Sherwin-Williams is changing its business model to adapt to the decline in demand for paint. The price of all products, from resins and polymers used to make paints to steel used to make paint cans, is increasing company costs. He fell in love with mixing paint in a part-time job during his college years, and now he brings that love of color to his large number of followers on TikTok. In a similar move to expand its capacity to meet consumer demand, PPG, a leading supplier of paints, coatings and specialty materials headquartered in the U.S.
UU. Two of the largest paint companies, Sherwin-Williams and PPG, have said that worsening supply chain shortages are affecting their ability to manufacture products. With increased demand and decreased supply, you'll have trouble finding paint for your remodeling project, and when you find it, you'll pay more. Watch the video above to learn more about how the paint supply chain works, what it takes to make paint, and why prices are rising.

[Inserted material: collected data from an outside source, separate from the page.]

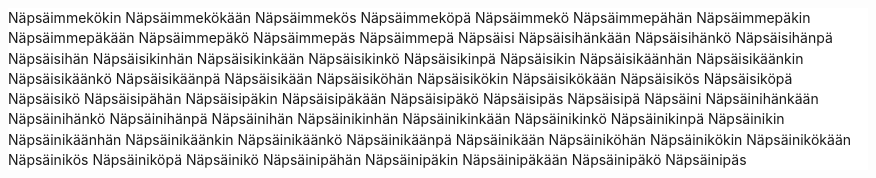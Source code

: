 Näpsäimmekökin
Näpsäimmekökään
Näpsäimmekös
Näpsäimmeköpä
Näpsäimmekö
Näpsäimmepähän
Näpsäimmepäkin
Näpsäimmepäkään
Näpsäimmepäkö
Näpsäimmepäs
Näpsäimmepä
Näpsäisi
Näpsäisihänkään
Näpsäisihänkö
Näpsäisihänpä
Näpsäisihän
Näpsäisikinhän
Näpsäisikinkään
Näpsäisikinkö
Näpsäisikinpä
Näpsäisikin
Näpsäisikäänhän
Näpsäisikäänkin
Näpsäisikäänkö
Näpsäisikäänpä
Näpsäisikään
Näpsäisiköhän
Näpsäisikökin
Näpsäisikökään
Näpsäisikös
Näpsäisiköpä
Näpsäisikö
Näpsäisipähän
Näpsäisipäkin
Näpsäisipäkään
Näpsäisipäkö
Näpsäisipäs
Näpsäisipä
Näpsäini
Näpsäinihänkään
Näpsäinihänkö
Näpsäinihänpä
Näpsäinihän
Näpsäinikinhän
Näpsäinikinkään
Näpsäinikinkö
Näpsäinikinpä
Näpsäinikin
Näpsäinikäänhän
Näpsäinikäänkin
Näpsäinikäänkö
Näpsäinikäänpä
Näpsäinikään
Näpsäiniköhän
Näpsäinikökin
Näpsäinikökään
Näpsäinikös
Näpsäiniköpä
Näpsäinikö
Näpsäinipähän
Näpsäinipäkin
Näpsäinipäkään
Näpsäinipäkö
Näpsäinipäs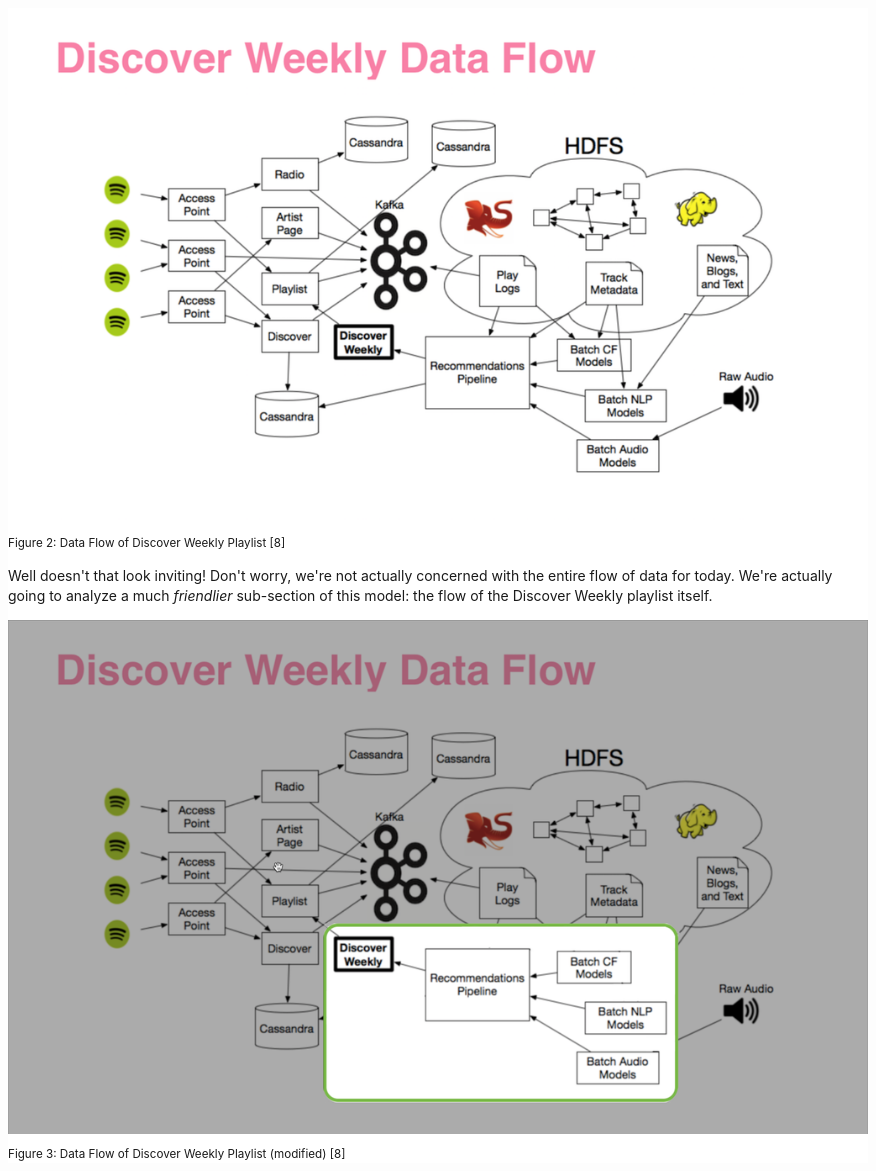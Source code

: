 ![dw-data-flow](/assets/images/dw-data-flow.png)
<sub>Figure 2: Data Flow of Discover Weekly Playlist [8]</sub>

Well doesn't that look inviting! Don't worry, we're not actually concerned with
the entire flow of data for today. We're actually going to analyze a much
*friendlier* sub-section of this model: the flow of the Discover Weekly
playlist itself.

![dw-data-flow-sub](/assets/images/dw-data-flow-sub.png)
<sub>Figure 3: Data Flow of Discover Weekly Playlist (modified) [8]</sub>
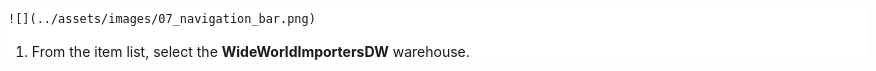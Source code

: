     ![](../assets/images/07_navigation_bar.png)

1. From the item list, select the **WideWorldImportersDW** warehouse.

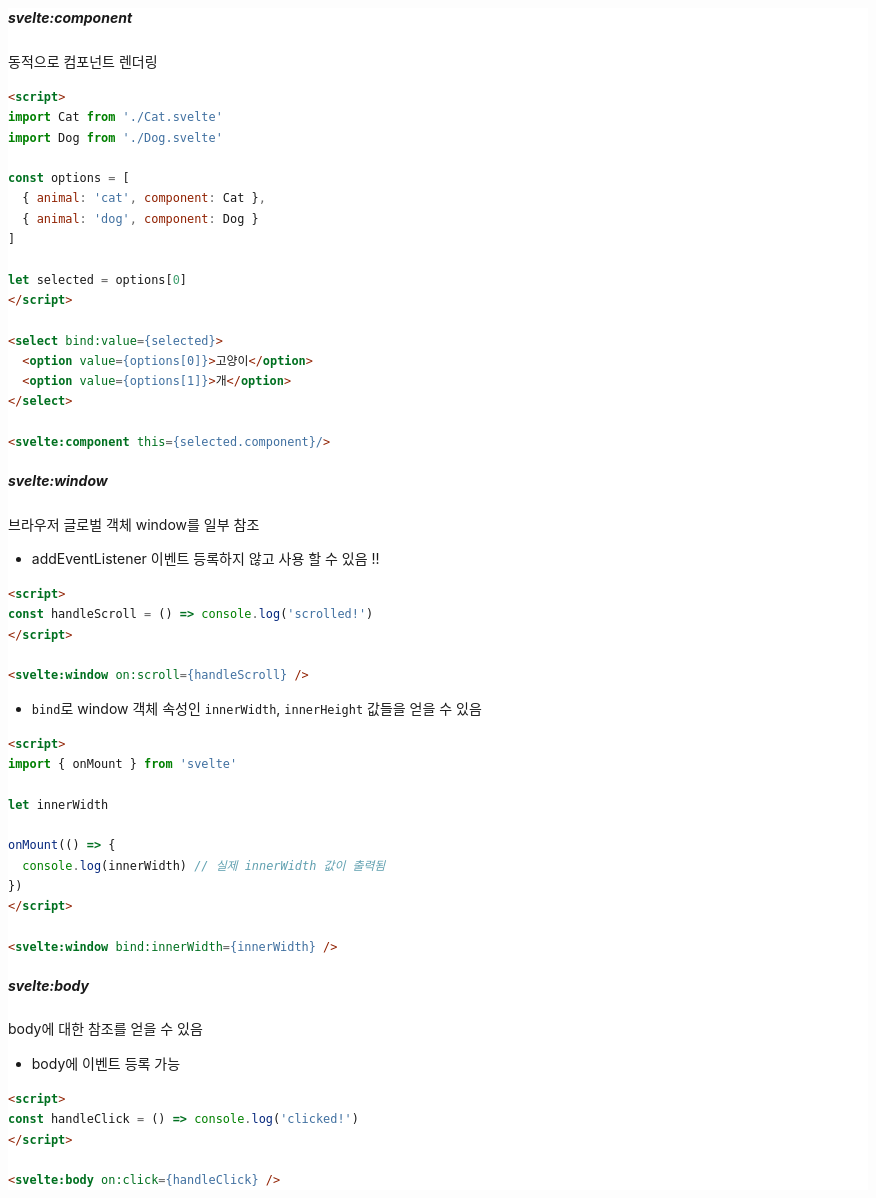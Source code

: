 ##### svelte:component
동적으로 컴포넌트 렌더링
``` html
<script>
import Cat from './Cat.svelte'
import Dog from './Dog.svelte'

const options = [
  { animal: 'cat', component: Cat },
  { animal: 'dog', component: Dog }
]

let selected = options[0]
</script>

<select bind:value={selected}>
  <option value={options[0]}>고양이</option>
  <option value={options[1]}>개</option>
</select>

<svelte:component this={selected.component}/>
```

##### svelte:window
브라우저 글로벌 객체 window를 일부 참조
- addEventListener 이벤트 등록하지 않고 사용 할 수 있음 !!
``` html
<script>
const handleScroll = () => console.log('scrolled!')
</script>

<svelte:window on:scroll={handleScroll} />
```

- `bind`로 window 객체 속성인 `innerWidth`, `innerHeight` 값들을 얻을 수 있음
``` html
<script>
import { onMount } from 'svelte'

let innerWidth

onMount(() => {
  console.log(innerWidth) // 실제 innerWidth 값이 출력됨
})
</script>

<svelte:window bind:innerWidth={innerWidth} />
```

##### svelte:body
body에 대한 참조를 얻을 수 있음
- body에 이벤트 등록 가능
``` html
<script>
const handleClick = () => console.log('clicked!')
</script>

<svelte:body on:click={handleClick} />
```
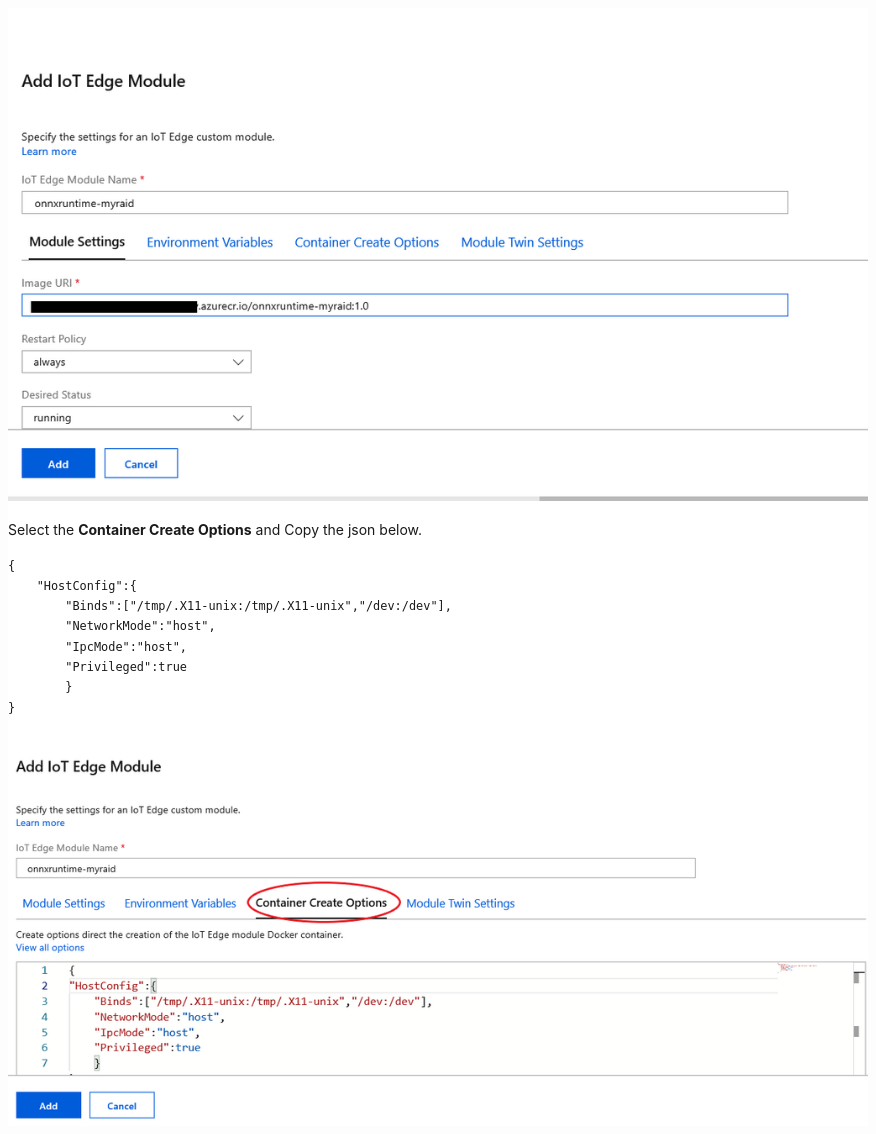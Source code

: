 ![](./media/AI-5032/IoTEdge6.png)

Select the **Container Create Options** and Copy the json below.

    {
        "HostConfig":{
            "Binds":["/tmp/.X11-unix:/tmp/.X11-unix","/dev:/dev"],
            "NetworkMode":"host",
            "IpcMode":"host",
            "Privileged":true
            }
    }

![](./media/AI-5032/IoTEdge7.png)


[setup-devbox-linux]: https://github.com/Azure/azure-iot-sdk-c/blob/master/doc/devbox_setup.md
[lnk-setup-iot-hub]: ../setup_iothub.md
[lnk-manage-iot-hub]: ../manage_iot_hub.md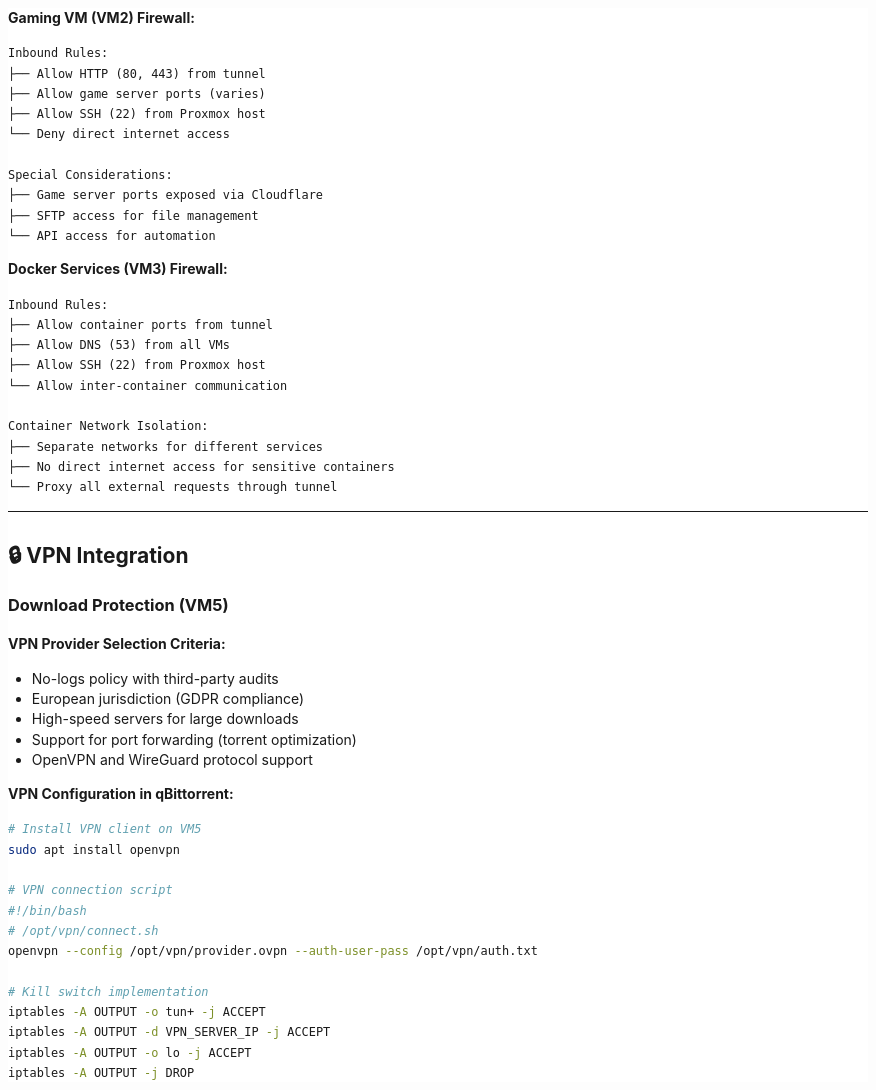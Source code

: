 **Gaming VM (VM2) Firewall:**
```
Inbound Rules:
├── Allow HTTP (80, 443) from tunnel
├── Allow game server ports (varies)
├── Allow SSH (22) from Proxmox host
└── Deny direct internet access

Special Considerations:
├── Game server ports exposed via Cloudflare
├── SFTP access for file management
└── API access for automation
```

**Docker Services (VM3) Firewall:**
```
Inbound Rules:
├── Allow container ports from tunnel
├── Allow DNS (53) from all VMs
├── Allow SSH (22) from Proxmox host
└── Allow inter-container communication

Container Network Isolation:
├── Separate networks for different services
├── No direct internet access for sensitive containers
└── Proxy all external requests through tunnel
```

---

## 🔒 VPN Integration

### **Download Protection (VM5)**

**VPN Provider Selection Criteria:**
- No-logs policy with third-party audits
- European jurisdiction (GDPR compliance)
- High-speed servers for large downloads  
- Support for port forwarding (torrent optimization)
- OpenVPN and WireGuard protocol support

**VPN Configuration in qBittorrent:**
```bash
# Install VPN client on VM5
sudo apt install openvpn

# VPN connection script
#!/bin/bash
# /opt/vpn/connect.sh
openvpn --config /opt/vpn/provider.ovpn --auth-user-pass /opt/vpn/auth.txt

# Kill switch implementation
iptables -A OUTPUT -o tun+ -j ACCEPT
iptables -A OUTPUT -d VPN_SERVER_IP -j ACCEPT
iptables -A OUTPUT -o lo -j ACCEPT
iptables -A OUTPUT -j DROP
```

The company says that many of the contractors it sells to are facing labor shortages, reducing the amount of work they can do and the amount of paint they will buy. Demand for raw materials in the paint industry skyrocketed during the pandemic, as quarantined consumers turned to DIY and home improvement projects. Like other supply chain disruptions, paint shortages are due to a number of factors around the world. Morikis announced during a company results call in late January that it expects a “very significant slowdown” in demand for its paint products. With offices in Woodburn (Oregon) and Chester (South Carolina), the company will increase Sherwin-Williams' internal resin manufacturing capabilities, according to Sherwin-Williams president and CEO, John G.